### What is being asked
Go over the data below line by line, and state how many lines contain the string "Description". Give the number only.

*** Data excerpts ***

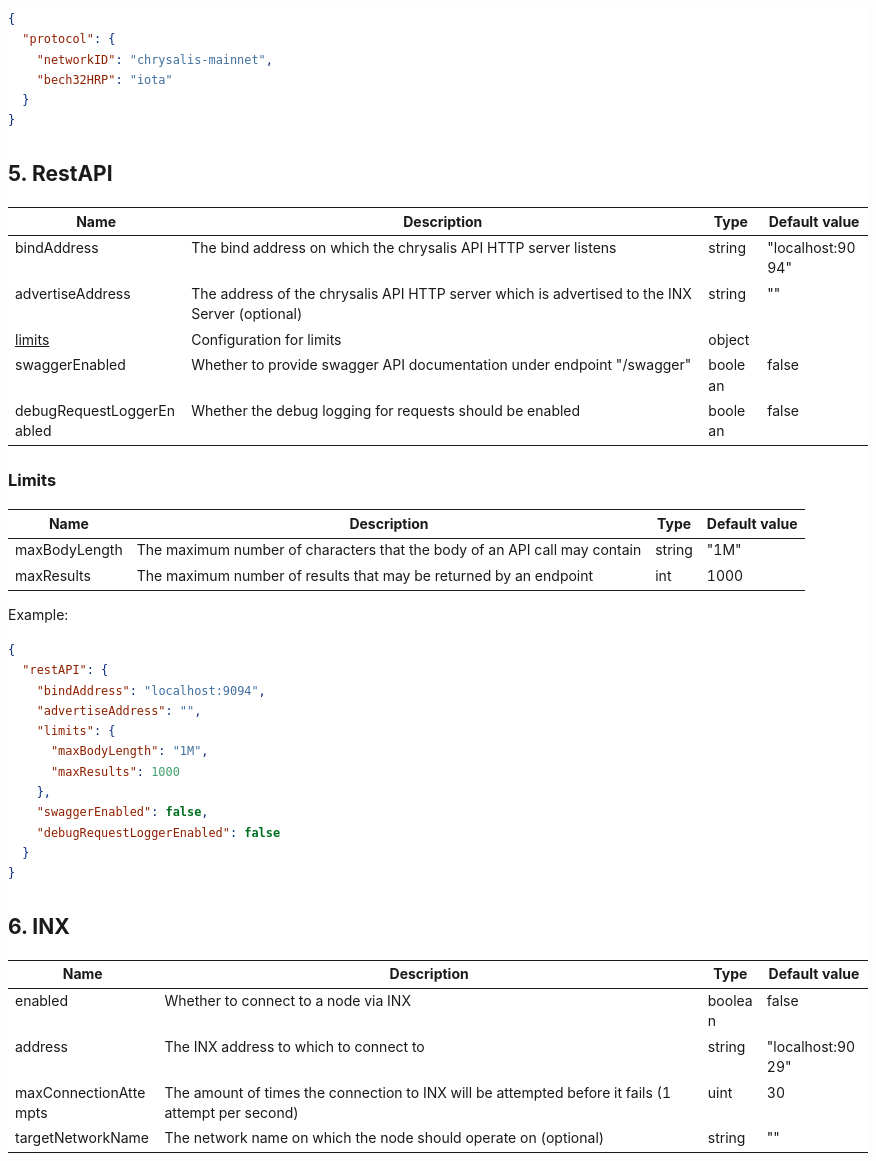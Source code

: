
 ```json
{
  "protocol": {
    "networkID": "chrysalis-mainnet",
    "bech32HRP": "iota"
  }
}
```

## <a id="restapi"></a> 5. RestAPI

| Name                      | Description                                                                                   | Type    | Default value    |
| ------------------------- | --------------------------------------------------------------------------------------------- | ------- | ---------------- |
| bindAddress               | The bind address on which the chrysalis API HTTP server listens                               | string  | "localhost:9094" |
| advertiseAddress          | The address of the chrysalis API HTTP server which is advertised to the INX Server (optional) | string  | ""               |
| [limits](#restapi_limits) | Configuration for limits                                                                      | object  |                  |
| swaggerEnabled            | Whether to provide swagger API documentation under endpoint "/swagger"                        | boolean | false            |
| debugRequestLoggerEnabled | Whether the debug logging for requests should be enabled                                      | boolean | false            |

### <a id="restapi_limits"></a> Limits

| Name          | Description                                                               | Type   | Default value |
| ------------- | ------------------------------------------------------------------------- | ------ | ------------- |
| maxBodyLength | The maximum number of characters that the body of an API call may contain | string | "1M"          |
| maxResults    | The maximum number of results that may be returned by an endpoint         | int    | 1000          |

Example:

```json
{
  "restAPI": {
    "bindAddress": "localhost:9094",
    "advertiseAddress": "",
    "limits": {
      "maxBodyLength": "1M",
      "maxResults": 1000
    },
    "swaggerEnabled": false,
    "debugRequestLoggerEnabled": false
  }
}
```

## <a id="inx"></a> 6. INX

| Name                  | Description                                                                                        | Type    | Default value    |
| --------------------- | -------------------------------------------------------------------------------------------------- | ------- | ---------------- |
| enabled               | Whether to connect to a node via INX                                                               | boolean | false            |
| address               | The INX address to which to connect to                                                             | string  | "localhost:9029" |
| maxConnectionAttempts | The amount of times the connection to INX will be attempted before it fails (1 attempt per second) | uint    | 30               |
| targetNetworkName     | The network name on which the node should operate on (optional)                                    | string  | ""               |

*** End of Data excerpts ***
*** Data excerpts ***

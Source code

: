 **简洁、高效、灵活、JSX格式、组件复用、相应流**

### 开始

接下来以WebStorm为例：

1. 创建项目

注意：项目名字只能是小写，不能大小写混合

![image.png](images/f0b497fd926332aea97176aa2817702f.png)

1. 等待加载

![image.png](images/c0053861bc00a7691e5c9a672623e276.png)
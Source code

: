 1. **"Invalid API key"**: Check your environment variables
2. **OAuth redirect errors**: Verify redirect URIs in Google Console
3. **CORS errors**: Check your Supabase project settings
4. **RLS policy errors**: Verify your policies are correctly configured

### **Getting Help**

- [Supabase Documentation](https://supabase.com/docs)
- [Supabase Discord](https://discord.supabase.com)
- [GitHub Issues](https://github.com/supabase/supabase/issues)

*** End of Data excerpts ***

### Exercise response
3